##### Dataset #####
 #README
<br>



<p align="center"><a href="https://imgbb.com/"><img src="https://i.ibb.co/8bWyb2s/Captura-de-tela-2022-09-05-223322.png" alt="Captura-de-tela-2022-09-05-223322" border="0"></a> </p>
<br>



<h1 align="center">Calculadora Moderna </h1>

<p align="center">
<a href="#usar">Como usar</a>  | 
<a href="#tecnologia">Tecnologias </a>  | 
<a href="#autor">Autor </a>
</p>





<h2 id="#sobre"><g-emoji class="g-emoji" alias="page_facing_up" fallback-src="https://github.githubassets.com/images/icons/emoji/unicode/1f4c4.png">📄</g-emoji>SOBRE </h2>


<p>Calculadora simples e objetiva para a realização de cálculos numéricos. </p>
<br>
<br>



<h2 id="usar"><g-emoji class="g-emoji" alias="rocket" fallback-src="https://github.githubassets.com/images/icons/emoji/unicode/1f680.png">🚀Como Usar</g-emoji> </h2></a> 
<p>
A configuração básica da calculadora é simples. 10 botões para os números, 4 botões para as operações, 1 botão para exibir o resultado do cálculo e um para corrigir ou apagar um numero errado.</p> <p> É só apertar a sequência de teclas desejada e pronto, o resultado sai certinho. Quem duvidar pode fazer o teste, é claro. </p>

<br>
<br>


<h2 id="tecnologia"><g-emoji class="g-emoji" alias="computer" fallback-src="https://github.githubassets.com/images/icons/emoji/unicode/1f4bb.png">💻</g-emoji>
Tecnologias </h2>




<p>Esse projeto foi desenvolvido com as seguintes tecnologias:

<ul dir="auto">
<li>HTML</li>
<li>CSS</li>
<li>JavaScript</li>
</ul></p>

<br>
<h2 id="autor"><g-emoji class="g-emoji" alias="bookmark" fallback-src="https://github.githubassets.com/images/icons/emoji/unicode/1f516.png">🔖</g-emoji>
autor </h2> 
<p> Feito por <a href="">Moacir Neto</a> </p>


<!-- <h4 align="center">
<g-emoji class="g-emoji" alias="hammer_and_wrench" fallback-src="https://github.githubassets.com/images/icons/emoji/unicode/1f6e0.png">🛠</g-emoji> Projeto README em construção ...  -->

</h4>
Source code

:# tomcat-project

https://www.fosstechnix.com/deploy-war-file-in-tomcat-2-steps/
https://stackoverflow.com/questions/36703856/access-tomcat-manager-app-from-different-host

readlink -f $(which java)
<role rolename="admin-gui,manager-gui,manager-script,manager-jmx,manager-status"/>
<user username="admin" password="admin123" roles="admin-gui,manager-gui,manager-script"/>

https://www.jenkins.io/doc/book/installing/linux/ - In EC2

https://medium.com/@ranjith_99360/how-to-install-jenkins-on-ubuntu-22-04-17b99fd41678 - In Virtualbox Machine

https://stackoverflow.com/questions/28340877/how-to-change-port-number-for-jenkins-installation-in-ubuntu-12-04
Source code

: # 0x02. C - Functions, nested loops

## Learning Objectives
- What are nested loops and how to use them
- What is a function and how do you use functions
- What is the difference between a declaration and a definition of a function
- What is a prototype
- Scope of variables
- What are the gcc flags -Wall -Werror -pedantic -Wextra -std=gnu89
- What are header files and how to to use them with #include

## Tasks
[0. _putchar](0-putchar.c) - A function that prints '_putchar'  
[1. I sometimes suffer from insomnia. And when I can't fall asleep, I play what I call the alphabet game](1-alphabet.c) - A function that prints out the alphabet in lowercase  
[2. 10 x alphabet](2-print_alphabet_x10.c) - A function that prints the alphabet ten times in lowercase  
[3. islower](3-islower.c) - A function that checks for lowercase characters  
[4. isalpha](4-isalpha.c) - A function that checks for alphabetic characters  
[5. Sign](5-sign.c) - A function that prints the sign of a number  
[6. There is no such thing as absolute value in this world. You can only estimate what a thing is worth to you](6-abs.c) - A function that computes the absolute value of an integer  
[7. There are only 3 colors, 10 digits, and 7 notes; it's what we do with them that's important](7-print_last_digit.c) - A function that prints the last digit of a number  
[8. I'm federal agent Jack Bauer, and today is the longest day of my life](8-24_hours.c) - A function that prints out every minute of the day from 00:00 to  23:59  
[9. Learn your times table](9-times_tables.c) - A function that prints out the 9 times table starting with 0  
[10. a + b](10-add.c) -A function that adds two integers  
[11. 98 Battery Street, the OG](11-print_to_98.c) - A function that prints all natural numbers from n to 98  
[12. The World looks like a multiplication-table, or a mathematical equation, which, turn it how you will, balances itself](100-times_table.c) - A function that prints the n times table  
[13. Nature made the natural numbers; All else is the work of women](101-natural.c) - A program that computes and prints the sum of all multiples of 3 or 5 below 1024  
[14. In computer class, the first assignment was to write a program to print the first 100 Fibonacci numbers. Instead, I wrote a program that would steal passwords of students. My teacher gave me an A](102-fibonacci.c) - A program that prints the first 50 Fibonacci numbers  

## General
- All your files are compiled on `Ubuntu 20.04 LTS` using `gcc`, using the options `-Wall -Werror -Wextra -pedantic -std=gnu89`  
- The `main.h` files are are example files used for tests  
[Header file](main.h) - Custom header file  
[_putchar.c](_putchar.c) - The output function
#####
> _The problem_
Please copy out each entry exactly as it appears above.

> _Response_
 #README
<br>



<p align="center"><a href="https://imgbb.com/"><img src="https://i.ibb.co/8bWyb2s/Captura-de-tela-2022-09-05-223322.png" alt="Captura-de-tela-2022-09-05-223322" border="0"></a> </p>
<br>



<h1 align="center">Calculadora Moderna </h1>

<p align="center">
<a href="#usar">Como usar</a>  | 
<a href="#tecnologia">Tecnologias </a>  | 
<a href="#autor">Autor </a>
</p>





<h2 id="#sobre"><g-emoji class="g-emoji" alias="page_facing_up" fallback-src="https://github.githubassets.com/images/icons/emoji/unicode/1f4c4.png">📄</g-emoji>SOBRE </h2>


<p>Calculadora simples e objetiva para a realização de cálculos numéricos. </p>
<br>
<br>



<h2 id="usar"><g-emoji class="g-emoji" alias="rocket" fallback-src="https://github.githubassets.com/images/icons/emoji/unicode/1f680.png">🚀Como Usar</g-emoji> </h2></a> 
<p>
A configuração básica da calculadora é simples. 10 botões para os números, 4 botões para as operações, 1 botão para exibir o resultado do cálculo e um para corrigir ou apagar um numero errado.</p> <p> É só apertar a sequência de teclas desejada e pronto, o resultado sai certinho. Quem duvidar pode fazer o teste, é claro. </p>

<br>
<br>


<h2 id="tecnologia"><g-emoji class="g-emoji" alias="computer" fallback-src="https://github.githubassets.com/images/icons/emoji/unicode/1f4bb.png">💻</g-emoji>
Tecnologias </h2>




<p>Esse projeto foi desenvolvido com as seguintes tecnologias:

<ul dir="auto">
<li>HTML</li>
<li>CSS</li>
<li>JavaScript</li>
</ul></p>

<br>
<h2 id="autor"><g-emoji class="g-emoji" alias="bookmark" fallback-src="https://github.githubassets.com/images/icons/emoji/unicode/1f516.png">🔖</g-emoji>
autor </h2> 
<p> Feito por <a href="">Moacir Neto</a> </p>


<!-- <h4 align="center">
<g-emoji class="g-emoji" alias="hammer_and_wrench" fallback-src="https://github.githubassets.com/images/icons/emoji/unicode/1f6e0.png">🛠</g-emoji> Projeto README em construção ...  -->

</h4>
Source code

:# tomcat-project

https://www.fosstechnix.com/deploy-war-file-in-tomcat-2-steps/
https://stackoverflow.com/questions/36703856/access-tomcat-manager-app-from-different-host

readlink -f $(which java)
<role rolename="admin-gui,manager-gui,manager-script,manager-jmx,manager-status"/>
<user username="admin" password="admin123" roles="admin-gui,manager-gui,manager-script"/>

https://www.jenkins.io/doc/book/installing/linux/ - In EC2

https://medium.com/@ranjith_99360/how-to-install-jenkins-on-ubuntu-22-04-17b99fd41678 - In Virtualbox Machine

https://stackoverflow.com/questions/28340877/how-to-change-port-number-for-jenkins-installation-in-ubuntu-12-04
Source code

: # 0x02. C - Functions, nested loops

## Learning Objectives
- What are nested loops and how to use them
- What is a function and how do you use functions
- What is the difference between a declaration and a definition of a function
- What is a prototype
- Scope of variables
- What are the gcc flags -Wall -Werror -pedantic -Wextra -std=gnu89
- What are header files and how to to use them with #include

## Tasks
[0. _putchar](0-putchar.c) - A function that prints '_putchar'  
[1. I sometimes suffer from insomnia. And when I can't fall asleep, I play what I call the alphabet game](1-alphabet.c) - A function that prints out the alphabet in lowercase  
[2. 10 x alphabet](2-print_alphabet_x10.c) - A function that prints the alphabet ten times in lowercase  
[3. islower](3-islower.c) - A function that checks for lowercase characters  
[4. isalpha](4-isalpha.c) - A function that checks for alphabetic characters  
[5. Sign](5-sign.c) - A function that prints the sign of a number  
[6. There is no such thing as absolute value in this world. You can only estimate what a thing is worth to you](6-abs.c) - A function that computes the absolute value of an integer  
[7. There are only 3 colors, 10 digits, and 7 notes; it's what we do with them that's important](7-print_last_digit.c) - A function that prints the last digit of a number  
[8. I'm federal agent Jack Bauer, and today is the longest day of my life](8-24_hours.c) - A function that prints out every minute of the day from 00:00 to  23:59  
[9. Learn your times table](9-times_tables.c) - A function that prints out the 9 times table starting with 0  
[10. a + b](10-add.c) -A function that adds two integers  
[11. 98 Battery Street, the OG](11-print_to_98.c) - A function that prints all natural numbers from n to 98  
[12. The World looks like a multiplication-table, or a mathematical equation, which, turn it how you will, balances itself](100-times_table.c) - A function that prints the n times table  
[13. Nature made the natural numbers; All else is the work of women](101-natural.c) - A program that computes and prints the sum of all multiples of 3 or 5 below 1024  
[14. In computer class, the first assignment was to write a program to print the first 100 Fibonacci numbers. Instead, I wrote a program that would steal passwords of students. My teacher gave me an A](102-fibonacci.c) - A program that prints the first 50 Fibonacci numbers  

## General
- All your files are compiled on `Ubuntu 20.04 LTS` using `gcc`, using the options `-Wall -Werror -Wextra -pedantic -std=gnu89`  
- The `main.h` files are are example files used for tests  
[Header file](main.h) - Custom header file  
[_putchar.c](_putchar.c) - The output function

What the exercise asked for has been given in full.